Looking at the But-Her-Face

It doesn’t take a scientist or a research study to tell us that men and women are different. From the moment we’re born the doctor quickly announces our gender by a basic, physical distinction. So if we are physically distinguishable from one another, why would anyone assume that every other part of us will function in exactly the same manner. It is well known that women, in general, have to feel emotionally intimate with a member of the opposite sex before they are able to be physically intimate, and the opposite is true for men. So how do we bridge the gap?

Compacting our differences, women have long been the object to be looked at, but are never allowed to invert that process and become the gazer. As Kenneth Dutton explains in his book, The Perfectible Body: The Western Ideal of Male Physical Development, women have been denied the role as spectators or observers. A “sign of sexual equality for women” equally places “men in the subservient or submissive category of object of the gaze,” tending “to restore the politics of sexual interaction to a position of balance” (Dutton, 330). When women can take on the role long-held by men, they can focus on the physical. Susan Bordo even goes so far as to argue that “women have had little practice” in their role as the gazer, and therefore are not used to the sexual desires they may feel when being the observer (Bordo, 170). But I wonder if women actually even have the potential for such a similar response. Dutton asks “whether the concept of ‘Men for Women’ can ever re-establish a balance or equality in the perception of gender roles or the power relations between the sexes,” but I wonder if women and men even have to be defined by the same standards of sexuality (Dutton, 335). Do we, as women, have to gaze at men in the same manner at which we are gazed? Does the physical beauty have to be most erotic?


Image format presented to research participants

A recent study conducted by the University of Texas at Austin explored the delicate differences in male and female gaze. Researchers presented heterosexual college students with a series of photographs either of bodies or faces and then had the participants respond to which images to which they were most attracted. Interestingly, when men were told to look for a short-term relationship, they were more concerned with the woman’s body. Her physical, bodily appearance was far more important than her face. But when asked who they would find more attractive for a long-term relationship, male respondents were much more focused on the facial characteristics. The face is able to convey emotions, while the body conveys a purely physical, biological connection. Female participants, on the other hand, rated both facial and physical features evenly. Short- or long-term relationships did not change how a woman was attracted to a man. The study reveals that the female gaze is certainly not the same as the male gaze.

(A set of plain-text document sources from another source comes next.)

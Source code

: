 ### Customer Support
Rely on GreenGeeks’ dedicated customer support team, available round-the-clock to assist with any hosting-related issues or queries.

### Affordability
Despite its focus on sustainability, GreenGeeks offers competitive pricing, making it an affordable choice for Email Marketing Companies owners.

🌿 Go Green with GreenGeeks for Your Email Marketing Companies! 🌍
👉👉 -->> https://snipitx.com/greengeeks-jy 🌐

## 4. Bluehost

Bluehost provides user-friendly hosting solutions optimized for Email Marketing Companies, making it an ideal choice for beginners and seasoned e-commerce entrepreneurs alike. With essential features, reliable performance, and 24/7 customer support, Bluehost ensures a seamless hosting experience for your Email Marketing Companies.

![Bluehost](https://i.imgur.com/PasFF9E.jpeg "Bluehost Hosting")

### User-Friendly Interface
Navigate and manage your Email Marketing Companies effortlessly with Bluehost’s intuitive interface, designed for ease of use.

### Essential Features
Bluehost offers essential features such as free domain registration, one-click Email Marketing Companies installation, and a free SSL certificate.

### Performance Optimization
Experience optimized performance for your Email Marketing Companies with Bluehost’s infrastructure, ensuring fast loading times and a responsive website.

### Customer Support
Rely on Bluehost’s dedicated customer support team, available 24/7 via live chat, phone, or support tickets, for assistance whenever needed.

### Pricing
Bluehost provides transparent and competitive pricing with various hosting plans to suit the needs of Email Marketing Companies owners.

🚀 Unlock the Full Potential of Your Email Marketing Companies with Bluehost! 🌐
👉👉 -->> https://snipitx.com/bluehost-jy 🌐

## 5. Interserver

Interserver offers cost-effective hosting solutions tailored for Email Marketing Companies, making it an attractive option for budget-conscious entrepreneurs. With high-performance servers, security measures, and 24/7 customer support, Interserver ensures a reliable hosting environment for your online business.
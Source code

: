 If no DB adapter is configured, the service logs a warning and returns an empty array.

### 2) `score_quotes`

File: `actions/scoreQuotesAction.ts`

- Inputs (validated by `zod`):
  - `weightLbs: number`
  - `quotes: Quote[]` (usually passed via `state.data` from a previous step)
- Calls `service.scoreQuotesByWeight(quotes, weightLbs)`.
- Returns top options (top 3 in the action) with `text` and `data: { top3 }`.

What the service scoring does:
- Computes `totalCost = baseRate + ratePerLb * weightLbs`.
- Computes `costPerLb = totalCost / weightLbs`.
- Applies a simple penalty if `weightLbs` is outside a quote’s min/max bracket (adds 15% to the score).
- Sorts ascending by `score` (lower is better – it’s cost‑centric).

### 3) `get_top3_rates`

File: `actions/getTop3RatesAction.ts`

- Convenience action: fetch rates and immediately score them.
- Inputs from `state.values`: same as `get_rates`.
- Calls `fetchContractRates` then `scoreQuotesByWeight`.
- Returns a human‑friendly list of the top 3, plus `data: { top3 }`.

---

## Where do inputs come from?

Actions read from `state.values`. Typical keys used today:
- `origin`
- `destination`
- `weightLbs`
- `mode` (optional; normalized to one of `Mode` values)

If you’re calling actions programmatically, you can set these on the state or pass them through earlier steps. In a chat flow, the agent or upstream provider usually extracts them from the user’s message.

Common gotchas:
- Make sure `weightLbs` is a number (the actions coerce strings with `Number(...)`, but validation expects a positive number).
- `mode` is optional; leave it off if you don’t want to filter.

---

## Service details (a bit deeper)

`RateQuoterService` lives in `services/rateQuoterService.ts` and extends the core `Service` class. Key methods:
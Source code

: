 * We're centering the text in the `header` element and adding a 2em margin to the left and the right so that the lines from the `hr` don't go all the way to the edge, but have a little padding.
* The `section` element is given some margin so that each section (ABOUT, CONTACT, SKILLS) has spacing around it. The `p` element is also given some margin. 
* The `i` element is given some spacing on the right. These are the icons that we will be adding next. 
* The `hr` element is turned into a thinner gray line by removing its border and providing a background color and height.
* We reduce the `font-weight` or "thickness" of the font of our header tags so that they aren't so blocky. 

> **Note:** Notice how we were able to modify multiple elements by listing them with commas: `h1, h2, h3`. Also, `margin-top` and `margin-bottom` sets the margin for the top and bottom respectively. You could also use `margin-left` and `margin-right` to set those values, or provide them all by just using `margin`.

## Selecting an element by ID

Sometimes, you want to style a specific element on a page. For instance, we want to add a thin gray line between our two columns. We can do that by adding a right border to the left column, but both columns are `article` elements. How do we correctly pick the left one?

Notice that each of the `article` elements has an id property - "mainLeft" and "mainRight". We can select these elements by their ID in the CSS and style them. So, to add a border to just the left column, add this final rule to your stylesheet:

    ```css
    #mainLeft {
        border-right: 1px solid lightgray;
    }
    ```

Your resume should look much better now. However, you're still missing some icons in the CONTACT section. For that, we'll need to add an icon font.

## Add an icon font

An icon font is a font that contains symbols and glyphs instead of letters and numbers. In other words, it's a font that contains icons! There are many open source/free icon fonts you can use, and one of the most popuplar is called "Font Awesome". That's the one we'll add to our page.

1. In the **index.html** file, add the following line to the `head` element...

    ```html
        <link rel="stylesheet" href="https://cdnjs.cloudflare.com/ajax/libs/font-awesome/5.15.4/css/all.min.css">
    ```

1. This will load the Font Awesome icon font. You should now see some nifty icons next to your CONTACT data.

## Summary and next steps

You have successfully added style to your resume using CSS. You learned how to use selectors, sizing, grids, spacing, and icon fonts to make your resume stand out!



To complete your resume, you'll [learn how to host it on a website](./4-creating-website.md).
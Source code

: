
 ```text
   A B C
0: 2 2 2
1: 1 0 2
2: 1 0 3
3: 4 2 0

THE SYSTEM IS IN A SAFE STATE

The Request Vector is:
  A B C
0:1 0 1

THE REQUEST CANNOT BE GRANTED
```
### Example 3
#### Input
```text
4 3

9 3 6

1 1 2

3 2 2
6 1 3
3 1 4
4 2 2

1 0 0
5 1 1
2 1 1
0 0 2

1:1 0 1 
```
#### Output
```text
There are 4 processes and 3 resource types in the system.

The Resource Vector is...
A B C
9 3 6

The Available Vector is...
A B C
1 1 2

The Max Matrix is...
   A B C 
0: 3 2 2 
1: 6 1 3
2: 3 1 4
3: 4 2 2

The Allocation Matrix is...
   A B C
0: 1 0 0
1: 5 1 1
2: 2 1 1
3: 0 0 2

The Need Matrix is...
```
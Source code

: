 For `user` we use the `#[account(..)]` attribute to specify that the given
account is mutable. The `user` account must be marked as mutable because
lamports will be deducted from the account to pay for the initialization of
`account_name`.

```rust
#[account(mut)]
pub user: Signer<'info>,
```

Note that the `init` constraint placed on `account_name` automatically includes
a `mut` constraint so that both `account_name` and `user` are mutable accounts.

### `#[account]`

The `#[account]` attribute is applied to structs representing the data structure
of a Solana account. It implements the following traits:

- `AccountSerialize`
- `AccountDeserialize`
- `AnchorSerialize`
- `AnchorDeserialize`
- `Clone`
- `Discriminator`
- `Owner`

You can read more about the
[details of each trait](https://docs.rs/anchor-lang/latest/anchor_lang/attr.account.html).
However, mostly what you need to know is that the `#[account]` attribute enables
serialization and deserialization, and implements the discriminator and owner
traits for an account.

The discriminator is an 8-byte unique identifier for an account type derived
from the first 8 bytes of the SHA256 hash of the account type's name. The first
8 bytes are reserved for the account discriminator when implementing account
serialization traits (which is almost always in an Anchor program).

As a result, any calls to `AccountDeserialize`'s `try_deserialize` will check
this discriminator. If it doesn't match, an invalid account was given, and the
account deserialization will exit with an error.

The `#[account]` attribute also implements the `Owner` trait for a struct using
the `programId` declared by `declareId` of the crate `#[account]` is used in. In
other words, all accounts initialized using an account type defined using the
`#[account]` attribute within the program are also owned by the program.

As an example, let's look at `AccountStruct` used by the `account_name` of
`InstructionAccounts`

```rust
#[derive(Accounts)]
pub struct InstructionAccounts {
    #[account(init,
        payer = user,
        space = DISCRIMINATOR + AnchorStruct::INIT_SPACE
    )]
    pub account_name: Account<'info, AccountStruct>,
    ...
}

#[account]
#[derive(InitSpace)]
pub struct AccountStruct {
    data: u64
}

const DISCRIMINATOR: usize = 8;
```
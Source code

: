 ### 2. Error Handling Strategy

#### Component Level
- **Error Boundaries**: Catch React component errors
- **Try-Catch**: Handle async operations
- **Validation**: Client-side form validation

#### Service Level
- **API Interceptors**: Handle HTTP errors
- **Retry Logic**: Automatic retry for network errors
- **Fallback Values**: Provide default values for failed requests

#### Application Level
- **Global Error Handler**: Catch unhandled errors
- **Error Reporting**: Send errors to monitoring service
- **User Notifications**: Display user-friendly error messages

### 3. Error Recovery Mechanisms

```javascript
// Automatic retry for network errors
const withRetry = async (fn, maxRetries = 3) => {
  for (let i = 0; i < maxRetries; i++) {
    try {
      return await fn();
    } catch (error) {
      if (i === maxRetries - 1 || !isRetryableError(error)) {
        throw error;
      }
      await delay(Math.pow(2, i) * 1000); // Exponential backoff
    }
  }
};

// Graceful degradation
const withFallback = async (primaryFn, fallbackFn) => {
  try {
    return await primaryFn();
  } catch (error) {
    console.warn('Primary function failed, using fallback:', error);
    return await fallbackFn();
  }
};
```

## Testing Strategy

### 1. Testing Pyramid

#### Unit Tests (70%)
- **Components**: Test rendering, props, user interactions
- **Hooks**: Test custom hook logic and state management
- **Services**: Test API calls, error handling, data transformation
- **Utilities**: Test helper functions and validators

So we, as women, may find a man’s body attractive, but it is not the same way that a man finds a woman’s body sexually appealing. Bordo may argue that women and men can be equal in this physicality, but in the end, we are wired differently. Women are not stimulated by porn as men are. And it may not be as cultural as experts argue. Men are driven to spread their seed, women are driven to protect and nurture their family.

Works Cited:
Bordo, Susan. The Male Body: A New Look at Men in Public and in Private. New York: Farrar, Straus and Giroux, 1999. 168 – 225.

Confer, Jaime C., Carin Perilloux, and David M. Buss. "More than just a pretty face: men's priority shifts toward bodily attractiveness in short-term versus long-term mating contexts." Evolution and Human Behavior. 31. (2010): 348-353.

Dutton, Kenneth B. The Perfectible Body: The Western Ideal of Male Physical Development. London: Continuum International Publishing Group, 1995. 321-355.

1 comment:

  1. The study you talk about is really interesting, and I'd love to read more about it. The biological v. cultural influences on human attraction always make for an interesting dichotomy with which to analyze beauty/attraction/gender/sex studies, as we (humans) are reproductive animals but are also so highly conscious and have created culture over the years.

    I do believe in such a dichotomy when it comes to gender studies. While there are certainly physical characteristics (mainly genitalia) that distinguish the sexes, and distinctive behavioral traits between the genders (like you said, we often make these distinctions in our everyday lives with knowledge outside of researchers or doctors and such), I also think there are highly cultural, conscious, "norms" that are created within society that expect us to behave in a certain way that I don't think are purely biological - I agree with Bordo when she points out some of these cultural inhibitions associated with women culturally, and don't agree that women are merely biologically programmed to be less erotic or sexual. I am fascinated by the differences between sex/emotion in men and women (a great one is in a psychosexual behaviors text book called Our Sexuality by Robert Crooks and Karen Baur, check it out, that coincides with the study you discuss) but I believe many cultural factors repress some of these more expressive sexual traits from women, and that there is some myth involved in the notion that no women are really inherently as sexual as men. i just dont think that's true, sexuality has been manifested in different ways because of different experiences between men and women throughout human existence.

    And, of course, none of this should mean we HAVE to do anything - we shouldn't HAVE to gaze at men in the same manners with which they gaze at us, but restrictive cultural expectations of women are narratives to change. The opportunity and freedom for women to express erotic attraction with as much comfort as men perhaps do (even if in a different manner, or whatever it may be) is what's important should a woman feel such sexuality.

    I'm glad you decided to write about this, very intriguing stuff!